*Exercise brief*.
Your answer must be a single number: how many lines in the records below contain the word "control".

▬▬▬▬▬▬▬▬▬▬

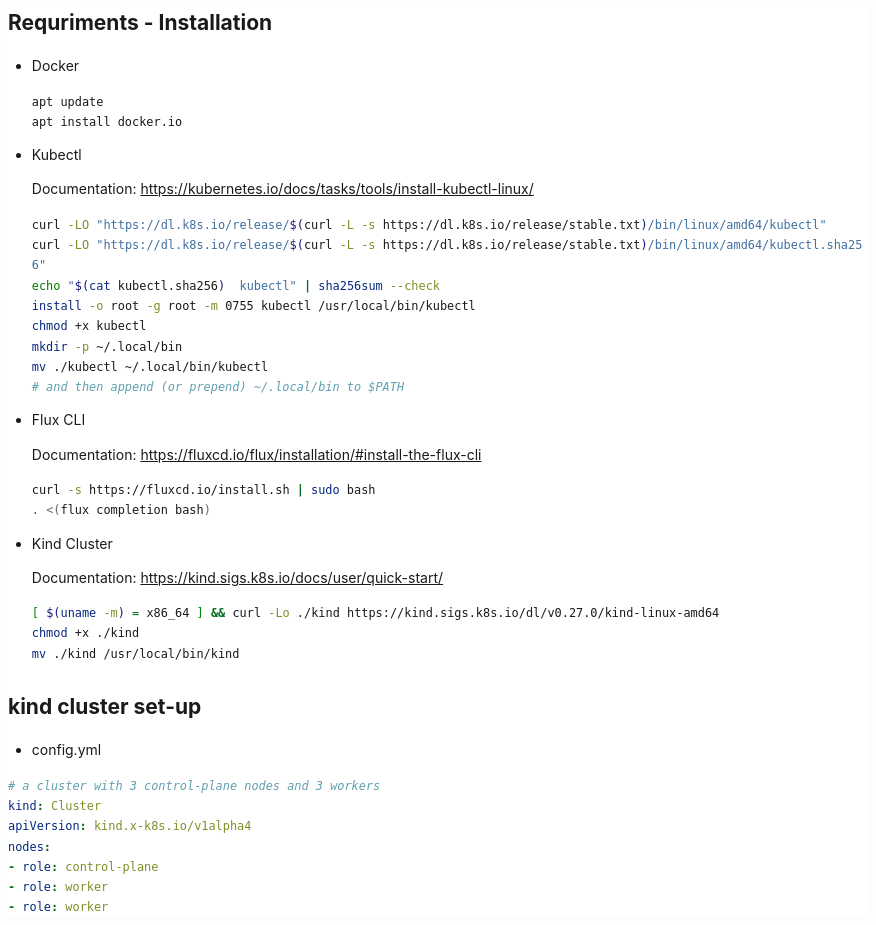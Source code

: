 ## Requriments - Installation

- Docker
    
    ```bash
    apt update
    apt install docker.io
    ```
    
- Kubectl
    
    Documentation: https://kubernetes.io/docs/tasks/tools/install-kubectl-linux/
    
    ```bash
    curl -LO "https://dl.k8s.io/release/$(curl -L -s https://dl.k8s.io/release/stable.txt)/bin/linux/amd64/kubectl"
    curl -LO "https://dl.k8s.io/release/$(curl -L -s https://dl.k8s.io/release/stable.txt)/bin/linux/amd64/kubectl.sha256"
    echo "$(cat kubectl.sha256)  kubectl" | sha256sum --check
    install -o root -g root -m 0755 kubectl /usr/local/bin/kubectl
    chmod +x kubectl
    mkdir -p ~/.local/bin
    mv ./kubectl ~/.local/bin/kubectl
    # and then append (or prepend) ~/.local/bin to $PATH
    ```
    
- Flux CLI
    
    Documentation: https://fluxcd.io/flux/installation/#install-the-flux-cli
    
    ```bash
    curl -s https://fluxcd.io/install.sh | sudo bash
    . <(flux completion bash)
    ```
    
- Kind Cluster
    
    Documentation: https://kind.sigs.k8s.io/docs/user/quick-start/
    
    ```bash
    [ $(uname -m) = x86_64 ] && curl -Lo ./kind https://kind.sigs.k8s.io/dl/v0.27.0/kind-linux-amd64
    chmod +x ./kind
    mv ./kind /usr/local/bin/kind
    ```
    

## kind cluster set-up

- config.yml

```yaml
# a cluster with 3 control-plane nodes and 3 workers
kind: Cluster
apiVersion: kind.x-k8s.io/v1alpha4
nodes:
- role: control-plane
- role: worker
- role: worker
```
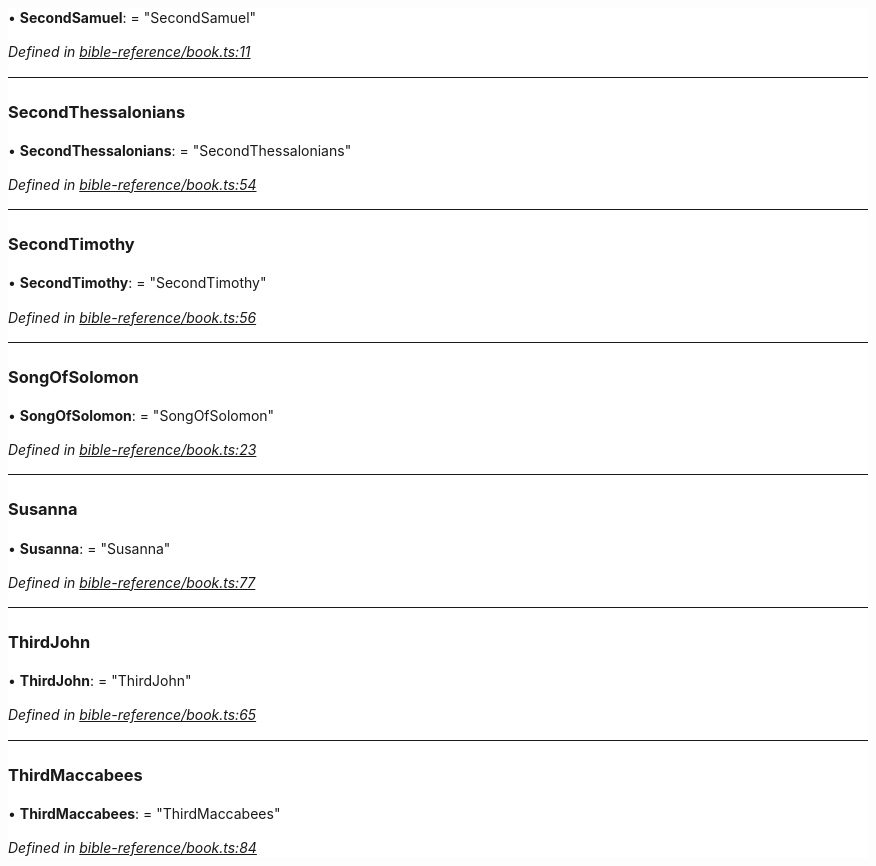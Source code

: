 • **SecondSamuel**: = "SecondSamuel"

*Defined in [bible-reference/book.ts:11](https://github.com/gbj/venite/blob/c8b6d6b9/ldf/src/bible-reference/book.ts#L11)*

___

###  SecondThessalonians

• **SecondThessalonians**: = "SecondThessalonians"

*Defined in [bible-reference/book.ts:54](https://github.com/gbj/venite/blob/c8b6d6b9/ldf/src/bible-reference/book.ts#L54)*

___

###  SecondTimothy

• **SecondTimothy**: = "SecondTimothy"

*Defined in [bible-reference/book.ts:56](https://github.com/gbj/venite/blob/c8b6d6b9/ldf/src/bible-reference/book.ts#L56)*

___

###  SongOfSolomon

• **SongOfSolomon**: = "SongOfSolomon"

*Defined in [bible-reference/book.ts:23](https://github.com/gbj/venite/blob/c8b6d6b9/ldf/src/bible-reference/book.ts#L23)*

___

###  Susanna

• **Susanna**: = "Susanna"

*Defined in [bible-reference/book.ts:77](https://github.com/gbj/venite/blob/c8b6d6b9/ldf/src/bible-reference/book.ts#L77)*

___

###  ThirdJohn

• **ThirdJohn**: = "ThirdJohn"

*Defined in [bible-reference/book.ts:65](https://github.com/gbj/venite/blob/c8b6d6b9/ldf/src/bible-reference/book.ts#L65)*

___

###  ThirdMaccabees

• **ThirdMaccabees**: = "ThirdMaccabees"

*Defined in [bible-reference/book.ts:84](https://github.com/gbj/venite/blob/c8b6d6b9/ldf/src/bible-reference/book.ts#L84)*
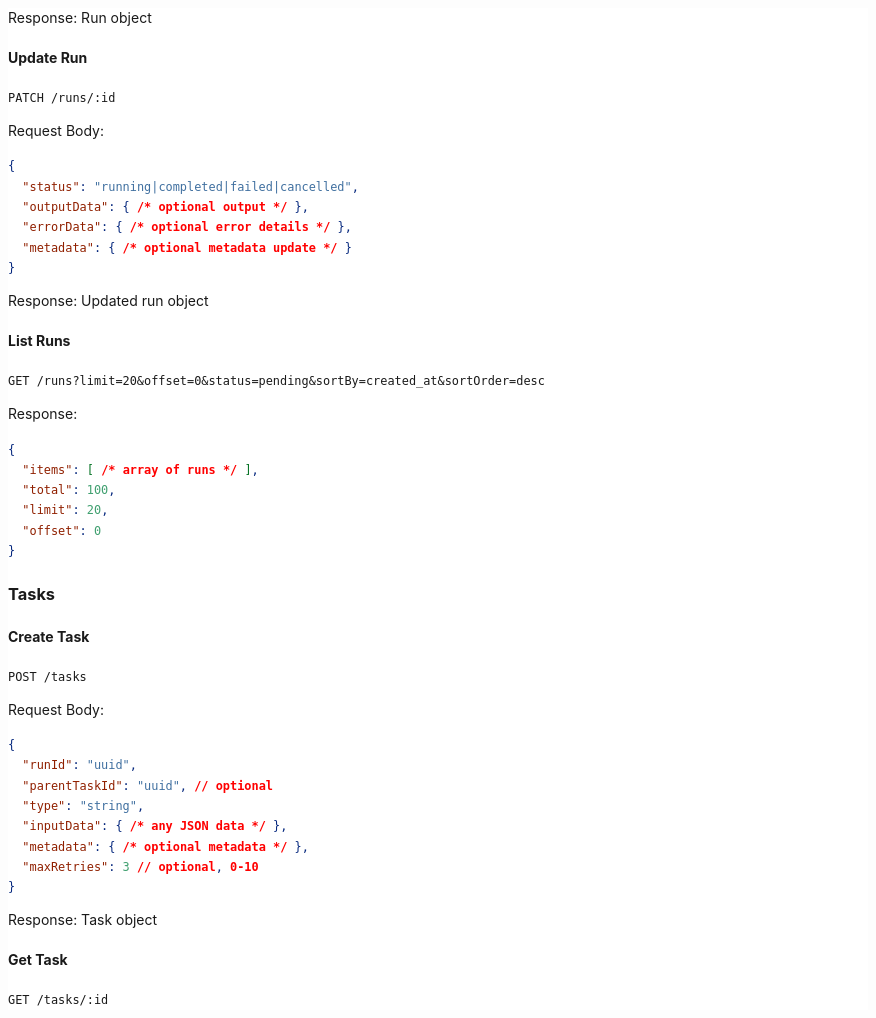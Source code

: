 Response: Run object

#### Update Run
```http
PATCH /runs/:id
```

Request Body:
```json
{
  "status": "running|completed|failed|cancelled",
  "outputData": { /* optional output */ },
  "errorData": { /* optional error details */ },
  "metadata": { /* optional metadata update */ }
}
```

Response: Updated run object

#### List Runs
```http
GET /runs?limit=20&offset=0&status=pending&sortBy=created_at&sortOrder=desc
```

Response:
```json
{
  "items": [ /* array of runs */ ],
  "total": 100,
  "limit": 20,
  "offset": 0
}
```

### Tasks

#### Create Task
```http
POST /tasks
```

Request Body:
```json
{
  "runId": "uuid",
  "parentTaskId": "uuid", // optional
  "type": "string",
  "inputData": { /* any JSON data */ },
  "metadata": { /* optional metadata */ },
  "maxRetries": 3 // optional, 0-10
}
```

Response: Task object

#### Get Task
```http
GET /tasks/:id
```
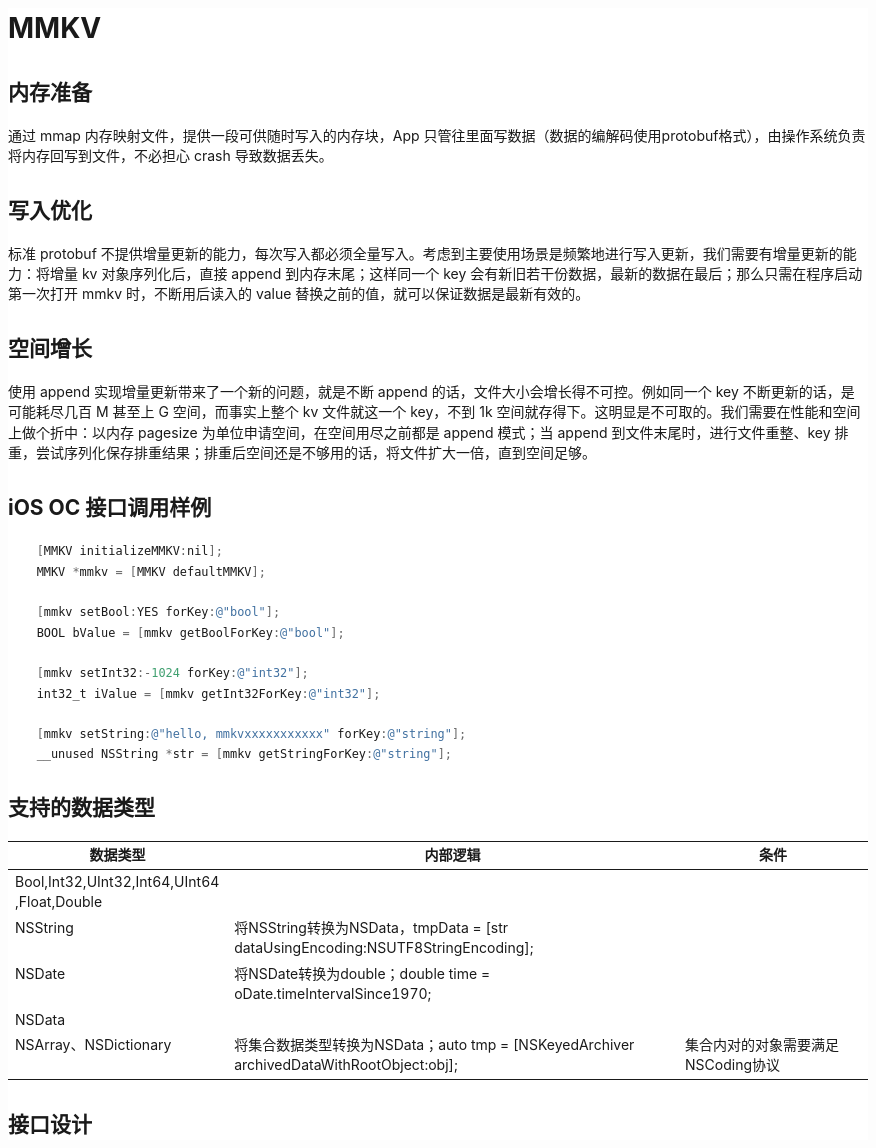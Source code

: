 # MMKV

## 内存准备

通过 mmap 内存映射文件，提供一段可供随时写入的内存块，App 只管往里面写数据（数据的编解码使用protobuf格式），由操作系统负责将内存回写到文件，不必担心 crash 导致数据丢失。

## 写入优化

标准 protobuf 不提供增量更新的能力，每次写入都必须全量写入。考虑到主要使用场景是频繁地进行写入更新，我们需要有增量更新的能力：将增量 kv 对象序列化后，直接 append 到内存末尾；这样同一个 key 会有新旧若干份数据，最新的数据在最后；那么只需在程序启动第一次打开 mmkv 时，不断用后读入的 value 替换之前的值，就可以保证数据是最新有效的。

## 空间增长

使用 append 实现增量更新带来了一个新的问题，就是不断 append 的话，文件大小会增长得不可控。例如同一个 key 不断更新的话，是可能耗尽几百 M 甚至上 G 空间，而事实上整个 kv 文件就这一个 key，不到 1k 空间就存得下。这明显是不可取的。我们需要在性能和空间上做个折中：以内存 pagesize 为单位申请空间，在空间用尽之前都是 append 模式；当 append 到文件末尾时，进行文件重整、key 排重，尝试序列化保存排重结果；排重后空间还是不够用的话，将文件扩大一倍，直到空间足够。

## iOS OC 接口调用样例

```objective-c
	[MMKV initializeMMKV:nil];
	MMKV *mmkv = [MMKV defaultMMKV];
        
	[mmkv setBool:YES forKey:@"bool"];
	BOOL bValue = [mmkv getBoolForKey:@"bool"];
    
	[mmkv setInt32:-1024 forKey:@"int32"];
	int32_t iValue = [mmkv getInt32ForKey:@"int32"];
        
	[mmkv setString:@"hello, mmkvxxxxxxxxxxx" forKey:@"string"];
	__unused NSString *str = [mmkv getStringForKey:@"string"];
```

## 支持的数据类型

| 数据类型                                    | 内部逻辑                                                     | 条件                               |
| ------------------------------------------- | ------------------------------------------------------------ | ---------------------------------- |
| Bool,Int32,UInt32,Int64,UInt64,Float,Double |                                                              |                                    |
| NSString                                    | 将NSString转换为NSData，tmpData = [str dataUsingEncoding:NSUTF8StringEncoding]; |                                    |
| NSDate                                      | 将NSDate转换为double；double time = oDate.timeIntervalSince1970; |                                    |
| NSData                                      |                                                              |                                    |
| NSArray、NSDictionary                       | 将集合数据类型转换为NSData；auto tmp = [NSKeyedArchiver archivedDataWithRootObject:obj]; | 集合内对的对象需要满足NSCoding协议 |

## 接口设计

▬▬▬▬▬▬▬▬▬▬

*The completed task*.
2